— AIM OF THE TASK —
Filter the entries beneath this task, copying only the lines that hold the word "tracking".

— LISTED ENTRIES —

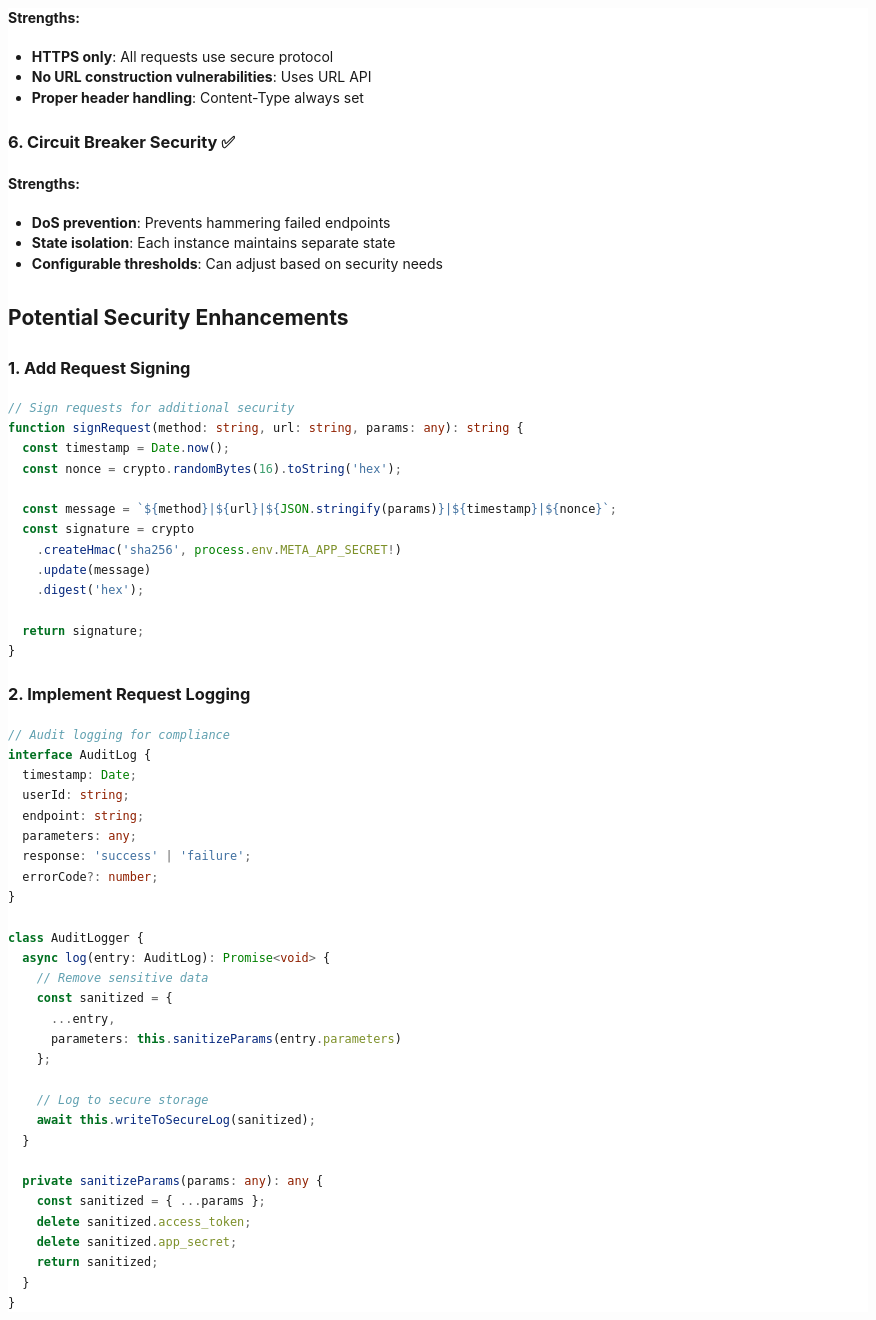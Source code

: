 #### Strengths:
- **HTTPS only**: All requests use secure protocol
- **No URL construction vulnerabilities**: Uses URL API
- **Proper header handling**: Content-Type always set

### 6. Circuit Breaker Security ✅

#### Strengths:
- **DoS prevention**: Prevents hammering failed endpoints
- **State isolation**: Each instance maintains separate state
- **Configurable thresholds**: Can adjust based on security needs

## Potential Security Enhancements

### 1. Add Request Signing
```typescript
// Sign requests for additional security
function signRequest(method: string, url: string, params: any): string {
  const timestamp = Date.now();
  const nonce = crypto.randomBytes(16).toString('hex');
  
  const message = `${method}|${url}|${JSON.stringify(params)}|${timestamp}|${nonce}`;
  const signature = crypto
    .createHmac('sha256', process.env.META_APP_SECRET!)
    .update(message)
    .digest('hex');
    
  return signature;
}
```

### 2. Implement Request Logging
```typescript
// Audit logging for compliance
interface AuditLog {
  timestamp: Date;
  userId: string;
  endpoint: string;
  parameters: any;
  response: 'success' | 'failure';
  errorCode?: number;
}

class AuditLogger {
  async log(entry: AuditLog): Promise<void> {
    // Remove sensitive data
    const sanitized = {
      ...entry,
      parameters: this.sanitizeParams(entry.parameters)
    };
    
    // Log to secure storage
    await this.writeToSecureLog(sanitized);
  }
  
  private sanitizeParams(params: any): any {
    const sanitized = { ...params };
    delete sanitized.access_token;
    delete sanitized.app_secret;
    return sanitized;
  }
}
```
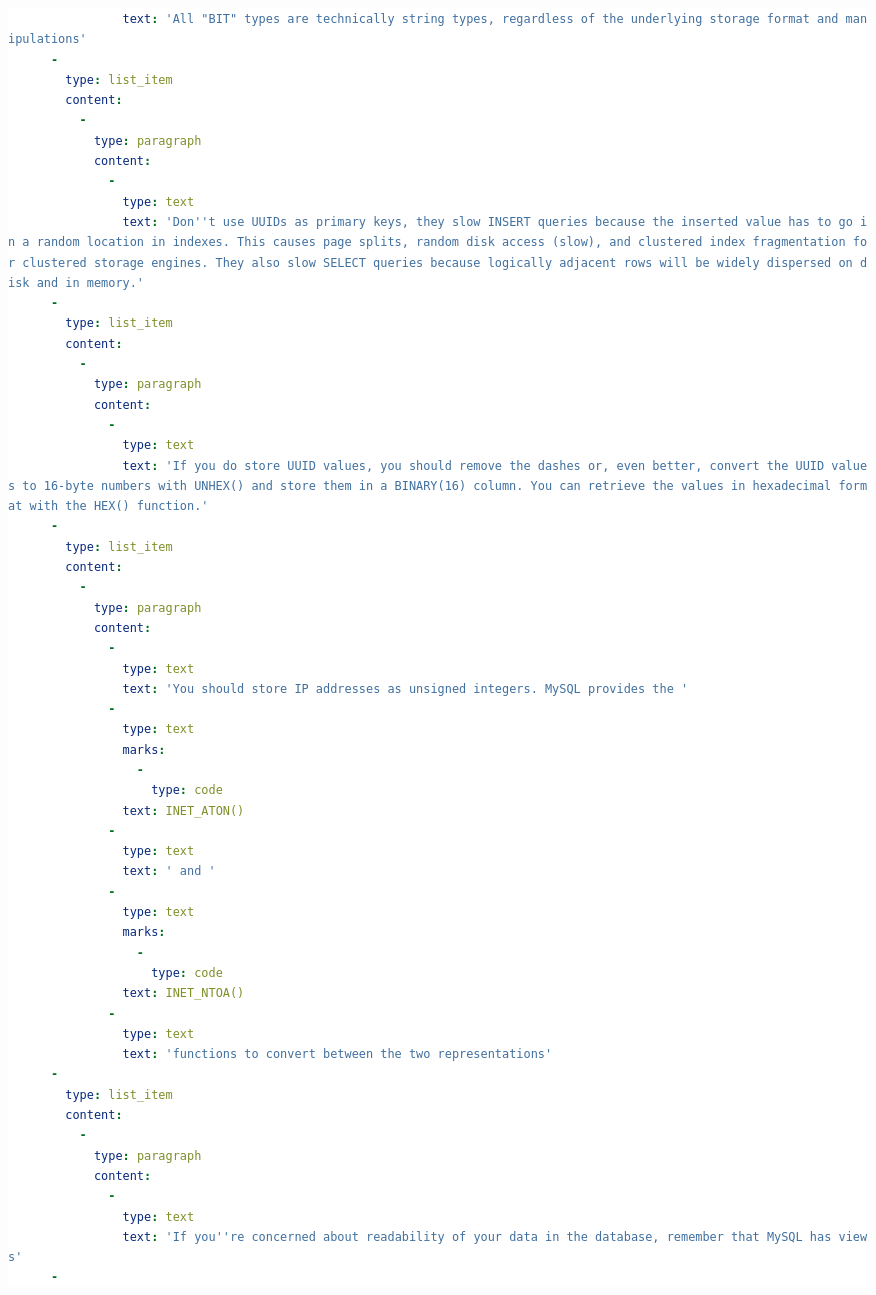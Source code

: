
```yaml
                text: 'All "BIT" types are technically string types, regardless of the underlying storage format and manipulations'
      -
        type: list_item
        content:
          -
            type: paragraph
            content:
              -
                type: text
                text: 'Don''t use UUIDs as primary keys, they slow INSERT queries because the inserted value has to go in a random location in indexes. This causes page splits, random disk access (slow), and clustered index fragmentation for clustered storage engines. They also slow SELECT queries because logically adjacent rows will be widely dispersed on disk and in memory.'
      -
        type: list_item
        content:
          -
            type: paragraph
            content:
              -
                type: text
                text: 'If you do store UUID values, you should remove the dashes or, even better, convert the UUID values to 16-byte numbers with UNHEX() and store them in a BINARY(16) column. You can retrieve the values in hexadecimal format with the HEX() function.'
      -
        type: list_item
        content:
          -
            type: paragraph
            content:
              -
                type: text
                text: 'You should store IP addresses as unsigned integers. MySQL provides the '
              -
                type: text
                marks:
                  -
                    type: code
                text: INET_ATON()
              -
                type: text
                text: ' and '
              -
                type: text
                marks:
                  -
                    type: code
                text: INET_NTOA()
              -
                type: text
                text: 'functions to convert between the two representations'
      -
        type: list_item
        content:
          -
            type: paragraph
            content:
              -
                type: text
                text: 'If you''re concerned about readability of your data in the database, remember that MySQL has views'
      -
```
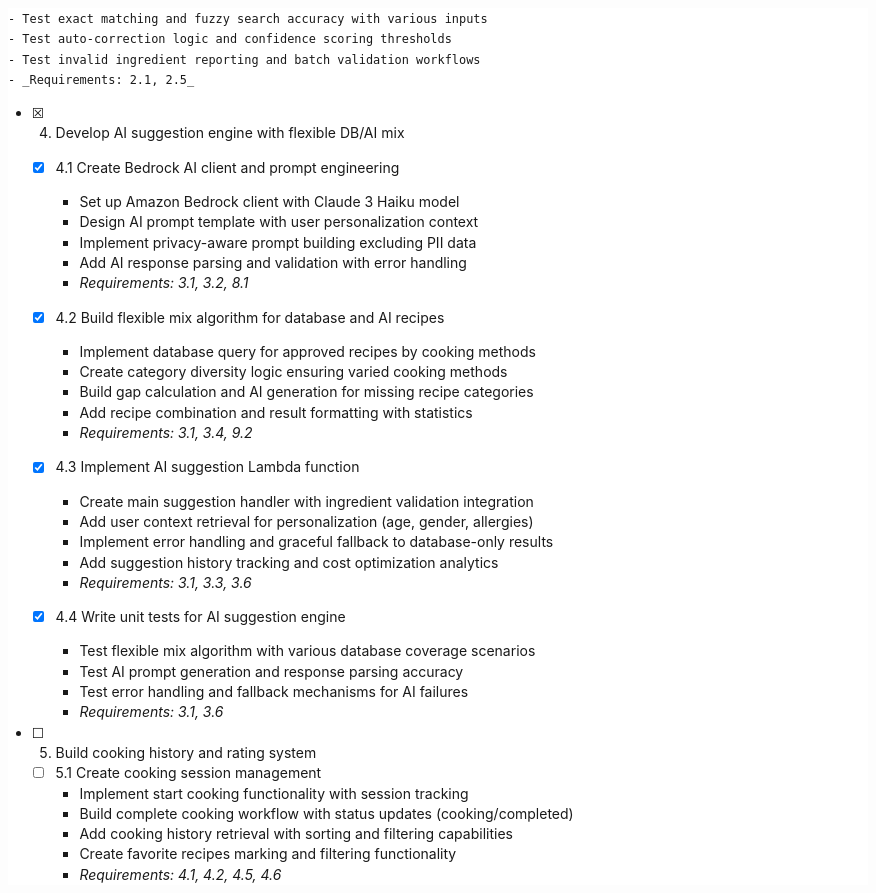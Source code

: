 
    - Test exact matching and fuzzy search accuracy with various inputs
    - Test auto-correction logic and confidence scoring thresholds
    - Test invalid ingredient reporting and batch validation workflows
    - _Requirements: 2.1, 2.5_

- [x] 4. Develop AI suggestion engine with flexible DB/AI mix





  - [x] 4.1 Create Bedrock AI client and prompt engineering




    - Set up Amazon Bedrock client with Claude 3 Haiku model
    - Design AI prompt template with user personalization context
    - Implement privacy-aware prompt building excluding PII data
    - Add AI response parsing and validation with error handling
    - _Requirements: 3.1, 3.2, 8.1_


  - [x] 4.2 Build flexible mix algorithm for database and AI recipes


    - Implement database query for approved recipes by cooking methods
    - Create category diversity logic ensuring varied cooking methods
    - Build gap calculation and AI generation for missing recipe categories
    - Add recipe combination and result formatting with statistics
    - _Requirements: 3.1, 3.4, 9.2_

  - [x] 4.3 Implement AI suggestion Lambda function



    - Create main suggestion handler with ingredient validation integration
    - Add user context retrieval for personalization (age, gender, allergies)
    - Implement error handling and graceful fallback to database-only results
    - Add suggestion history tracking and cost optimization analytics
    - _Requirements: 3.1, 3.3, 3.6_

  - [x] 4.4 Write unit tests for AI suggestion engine









    - Test flexible mix algorithm with various database coverage scenarios
    - Test AI prompt generation and response parsing accuracy
    - Test error handling and fallback mechanisms for AI failures
    - _Requirements: 3.1, 3.6_

- [ ] 5. Build cooking history and rating system
  - [ ] 5.1 Create cooking session management
    - Implement start cooking functionality with session tracking
    - Build complete cooking workflow with status updates (cooking/completed)
    - Add cooking history retrieval with sorting and filtering capabilities
    - Create favorite recipes marking and filtering functionality
    - _Requirements: 4.1, 4.2, 4.5, 4.6_
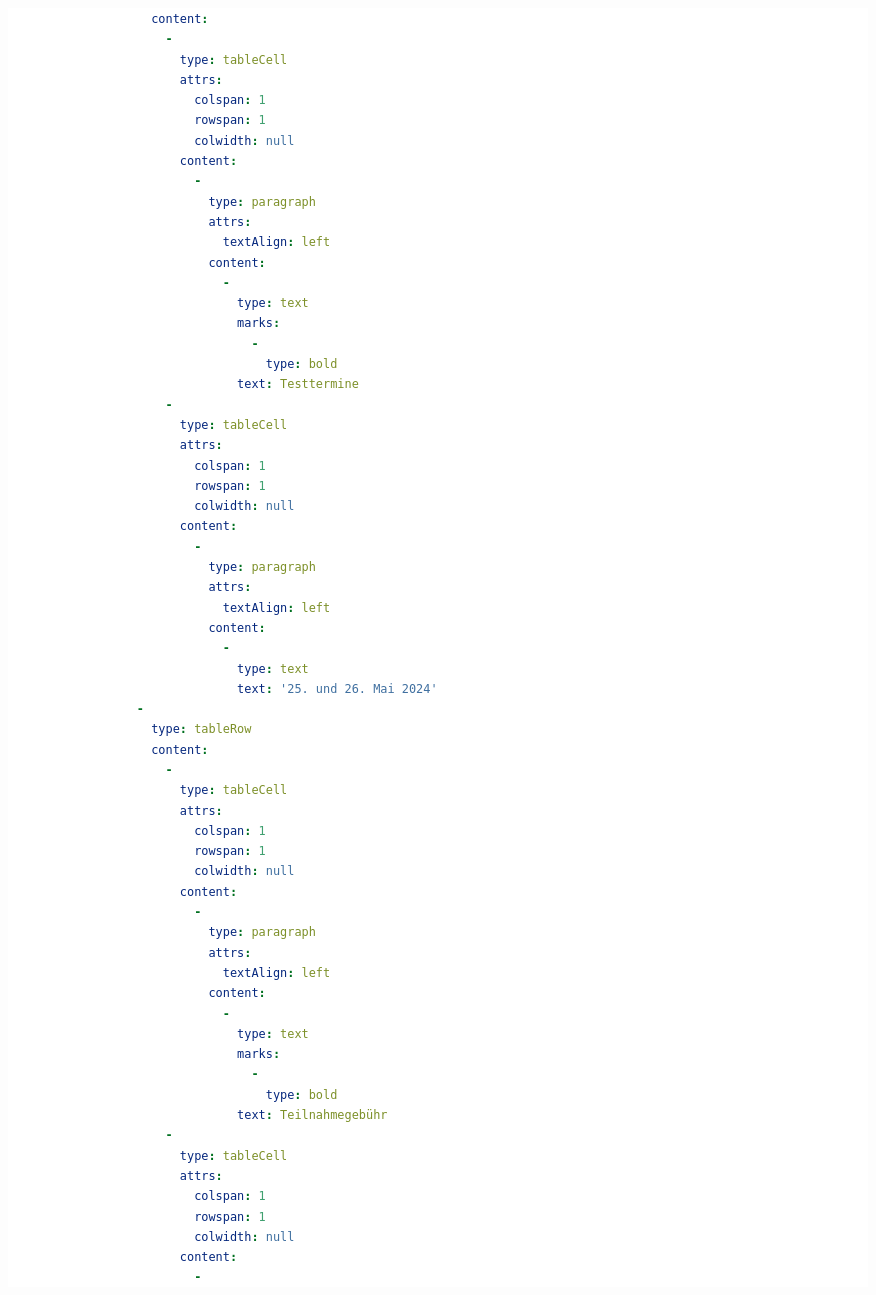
 ```yaml
                    content:
                      -
                        type: tableCell
                        attrs:
                          colspan: 1
                          rowspan: 1
                          colwidth: null
                        content:
                          -
                            type: paragraph
                            attrs:
                              textAlign: left
                            content:
                              -
                                type: text
                                marks:
                                  -
                                    type: bold
                                text: Testtermine
                      -
                        type: tableCell
                        attrs:
                          colspan: 1
                          rowspan: 1
                          colwidth: null
                        content:
                          -
                            type: paragraph
                            attrs:
                              textAlign: left
                            content:
                              -
                                type: text
                                text: '25. und 26. Mai 2024'
                  -
                    type: tableRow
                    content:
                      -
                        type: tableCell
                        attrs:
                          colspan: 1
                          rowspan: 1
                          colwidth: null
                        content:
                          -
                            type: paragraph
                            attrs:
                              textAlign: left
                            content:
                              -
                                type: text
                                marks:
                                  -
                                    type: bold
                                text: Teilnahmegebühr
                      -
                        type: tableCell
                        attrs:
                          colspan: 1
                          rowspan: 1
                          colwidth: null
                        content:
                          -
```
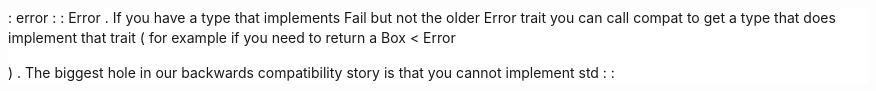 :
error
:
:
Error
.
If
you
have
a
type
that
implements
Fail
but
not
the
older
Error
trait
you
can
call
compat
to
get
a
type
that
does
implement
that
trait
(
for
example
if
you
need
to
return
a
Box
<
Error
>
)
.
The
biggest
hole
in
our
backwards
compatibility
story
is
that
you
cannot
implement
std
:
:
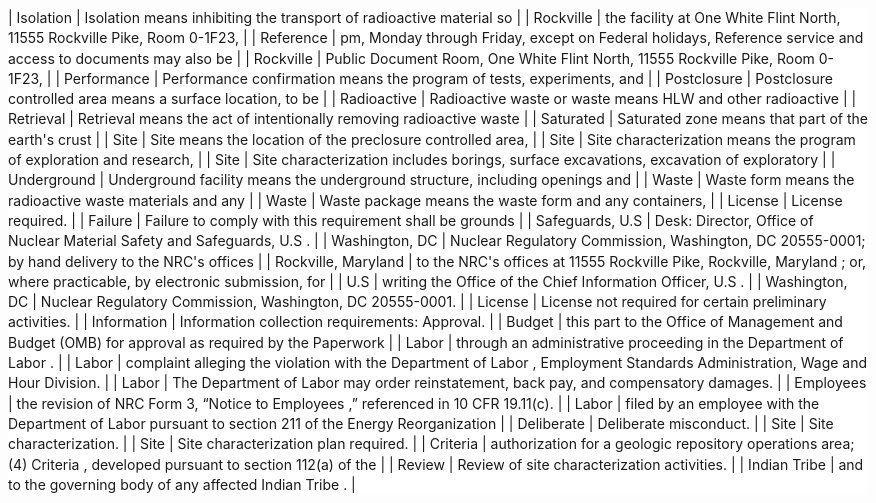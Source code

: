 | Isolation             | Isolation means inhibiting the transport of radioactive material so                                                                       |
| Rockville             | the facility at One White Flint North, 11555 Rockville  Pike, Room 0-1F23,                                                                |
| Reference             | pm, Monday through Friday, except on Federal holidays, Reference service and access to documents may also be                              |
| Rockville             | Public Document Room, One White Flint North, 11555 Rockville  Pike, Room 0-1F23,                                                          |
| Performance           | Performance confirmation means the program of tests, experiments, and                                                                     |
| Postclosure           | Postclosure controlled area means a surface location, to be                                                                               |
| Radioactive           | Radioactive waste or waste means HLW and other radioactive                                                                                |
| Retrieval             | Retrieval means the act of intentionally removing radioactive waste                                                                       |
| Saturated             | Saturated zone means that part of the earth's crust                                                                                       |
| Site                  | Site means the location of the preclosure controlled area,                                                                                |
| Site                  | Site characterization means the program of exploration and research,                                                                      |
| Site                  | Site characterization includes borings, surface excavations, excavation of exploratory                                                    |
| Underground           | Underground facility means the underground structure, including openings and                                                              |
| Waste                 | Waste form means the radioactive waste materials and any                                                                                  |
| Waste                 | Waste package means the waste form and any containers,                                                                                    |
| License               | License  required.                                                                                                                        |
| Failure               | Failure to comply with this requirement shall be grounds                                                                                  |
| Safeguards, U.S       | Desk: Director, Office of Nuclear Material Safety and Safeguards, U.S .                                                                   |
| Washington, DC        | Nuclear Regulatory Commission,  Washington, DC 20555-0001; by hand delivery to the NRC's offices                                          |
| Rockville, Maryland   | to the NRC's offices at 11555 Rockville Pike, Rockville, Maryland ; or, where practicable, by electronic submission, for                  |
| U.S                   | writing the Office of the Chief Information Officer, U.S .                                                                                |
| Washington, DC        | Nuclear Regulatory Commission,  Washington, DC  20555-0001.                                                                               |
| License               | License  not required for certain preliminary activities.                                                                                 |
| Information           | Information  collection requirements: Approval.                                                                                           |
| Budget                | this part to the Office of Management and Budget (OMB) for approval as required by the Paperwork                                          |
| Labor                 | through an administrative proceeding in the Department of Labor .                                                                         |
| Labor                 | complaint alleging the violation with the Department of Labor , Employment Standards Administration, Wage and Hour Division.              |
| Labor                 | The Department of  Labor  may order reinstatement, back pay, and compensatory damages.                                                    |
| Employees             | the revision of NRC Form 3, &#8220;Notice to Employees ,&#8221; referenced in 10 CFR 19.11(c).                                            |
| Labor                 | filed by an employee with the Department of Labor pursuant to section 211 of the Energy Reorganization                                    |
| Deliberate            | Deliberate  misconduct.                                                                                                                   |
| Site                  | Site  characterization.                                                                                                                   |
| Site                  | Site  characterization plan required.                                                                                                     |
| Criteria              | authorization for a geologic repository operations area; (4) Criteria , developed pursuant to section 112(a) of the                       |
| Review                | Review  of site characterization activities.                                                                                              |
| Indian Tribe          | and to the governing body of any affected Indian Tribe .                                                                                  |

— EXERCISE RESULT —
    - Add suggestion history tracking and cost optimization analytics
    - Implement start cooking functionality with session tracking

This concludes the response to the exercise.